EXERCISE: Give the data a second time, exactly and in full.

*** RECORDS SUPPLIED Section Begins ***

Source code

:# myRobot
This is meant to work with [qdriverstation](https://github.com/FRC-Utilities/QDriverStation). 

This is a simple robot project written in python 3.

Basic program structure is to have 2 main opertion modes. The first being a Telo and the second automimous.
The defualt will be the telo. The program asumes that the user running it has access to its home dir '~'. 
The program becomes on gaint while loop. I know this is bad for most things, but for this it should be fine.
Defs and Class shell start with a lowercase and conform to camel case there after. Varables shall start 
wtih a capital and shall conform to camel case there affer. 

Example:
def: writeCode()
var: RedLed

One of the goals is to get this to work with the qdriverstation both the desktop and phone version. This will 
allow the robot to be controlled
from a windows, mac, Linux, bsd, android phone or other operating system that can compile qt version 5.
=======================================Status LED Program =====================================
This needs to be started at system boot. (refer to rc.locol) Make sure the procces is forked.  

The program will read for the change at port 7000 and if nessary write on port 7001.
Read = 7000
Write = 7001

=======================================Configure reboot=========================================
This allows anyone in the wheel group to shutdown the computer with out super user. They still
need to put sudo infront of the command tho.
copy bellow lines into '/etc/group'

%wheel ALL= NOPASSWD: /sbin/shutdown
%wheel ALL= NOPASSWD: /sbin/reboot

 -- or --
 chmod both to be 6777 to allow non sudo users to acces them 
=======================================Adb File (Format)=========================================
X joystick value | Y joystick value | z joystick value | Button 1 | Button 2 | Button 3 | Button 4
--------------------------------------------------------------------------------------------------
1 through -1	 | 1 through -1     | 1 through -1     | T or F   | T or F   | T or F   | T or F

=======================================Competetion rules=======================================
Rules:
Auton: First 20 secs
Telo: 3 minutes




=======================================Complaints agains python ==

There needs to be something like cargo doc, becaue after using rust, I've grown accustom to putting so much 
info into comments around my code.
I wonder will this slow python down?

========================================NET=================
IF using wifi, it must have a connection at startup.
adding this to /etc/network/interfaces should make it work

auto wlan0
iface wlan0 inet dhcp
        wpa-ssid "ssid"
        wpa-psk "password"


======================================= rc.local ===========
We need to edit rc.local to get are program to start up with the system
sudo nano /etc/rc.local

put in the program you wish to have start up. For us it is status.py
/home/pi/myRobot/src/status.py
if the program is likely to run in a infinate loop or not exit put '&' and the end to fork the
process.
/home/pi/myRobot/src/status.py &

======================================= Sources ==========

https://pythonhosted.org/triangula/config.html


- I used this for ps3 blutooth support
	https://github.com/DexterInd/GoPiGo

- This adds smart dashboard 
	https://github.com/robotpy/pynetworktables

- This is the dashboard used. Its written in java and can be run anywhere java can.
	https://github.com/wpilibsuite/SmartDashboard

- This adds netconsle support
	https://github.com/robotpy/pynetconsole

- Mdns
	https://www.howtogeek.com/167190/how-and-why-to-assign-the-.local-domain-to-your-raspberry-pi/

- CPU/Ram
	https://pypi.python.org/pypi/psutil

*** RECORDS SUPPLIED Section Ends ***

OUTPUT OF THE TASK:
Source code

:# myRobot
This is meant to work with [qdriverstation](https://github.com/FRC-Utilities/QDriverStation). 

This is a simple robot project written in python 3.

Basic program structure is to have 2 main opertion modes. The first being a Telo and the second automimous.
The defualt will be the telo. The program asumes that the user running it has access to its home dir '~'. 
The program becomes on gaint while loop. I know this is bad for most things, but for this it should be fine.
Defs and Class shell start with a lowercase and conform to camel case there after. Varables shall start 
wtih a capital and shall conform to camel case there affer. 

Example:
def: writeCode()
var: RedLed

One of the goals is to get this to work with the qdriverstation both the desktop and phone version. This will 
allow the robot to be controlled
from a windows, mac, Linux, bsd, android phone or other operating system that can compile qt version 5.
=======================================Status LED Program =====================================
This needs to be started at system boot. (refer to rc.locol) Make sure the procces is forked.  

The program will read for the change at port 7000 and if nessary write on port 7001.
Read = 7000
Write = 7001

=======================================Configure reboot=========================================
This allows anyone in the wheel group to shutdown the computer with out super user. They still
need to put sudo infront of the command tho.
copy bellow lines into '/etc/group'

%wheel ALL= NOPASSWD: /sbin/shutdown
%wheel ALL= NOPASSWD: /sbin/reboot

 -- or --
 chmod both to be 6777 to allow non sudo users to acces them 
=======================================Adb File (Format)=========================================
X joystick value | Y joystick value | z joystick value | Button 1 | Button 2 | Button 3 | Button 4
--------------------------------------------------------------------------------------------------
1 through -1	 | 1 through -1     | 1 through -1     | T or F   | T or F   | T or F   | T or F

=======================================Competetion rules=======================================
Rules:
Auton: First 20 secs
Telo: 3 minutes




=======================================Complaints agains python ==

There needs to be something like cargo doc, becaue after using rust, I've grown accustom to putting so much 
info into comments around my code.
I wonder will this slow python down?

========================================NET=================
IF using wifi, it must have a connection at startup.
adding this to /etc/network/interfaces should make it work

auto wlan0
iface wlan0 inet dhcp
        wpa-ssid "ssid"
        wpa-psk "password"


======================================= rc.local ===========
We need to edit rc.local to get are program to start up with the system
sudo nano /etc/rc.local

put in the program you wish to have start up. For us it is status.py
/home/pi/myRobot/src/status.py
if the program is likely to run in a infinate loop or not exit put '&' and the end to fork the
process.
/home/pi/myRobot/src/status.py &

======================================= Sources ==========

https://pythonhosted.org/triangula/config.html


- I used this for ps3 blutooth support
	https://github.com/DexterInd/GoPiGo

- This adds smart dashboard 
	https://github.com/robotpy/pynetworktables

- This is the dashboard used. Its written in java and can be run anywhere java can.
	https://github.com/wpilibsuite/SmartDashboard

- This adds netconsle support
	https://github.com/robotpy/pynetconsole

- Mdns
	https://www.howtogeek.com/167190/how-and-why-to-assign-the-.local-domain-to-your-raspberry-pi/

- CPU/Ram
	https://pypi.python.org/pypi/psutil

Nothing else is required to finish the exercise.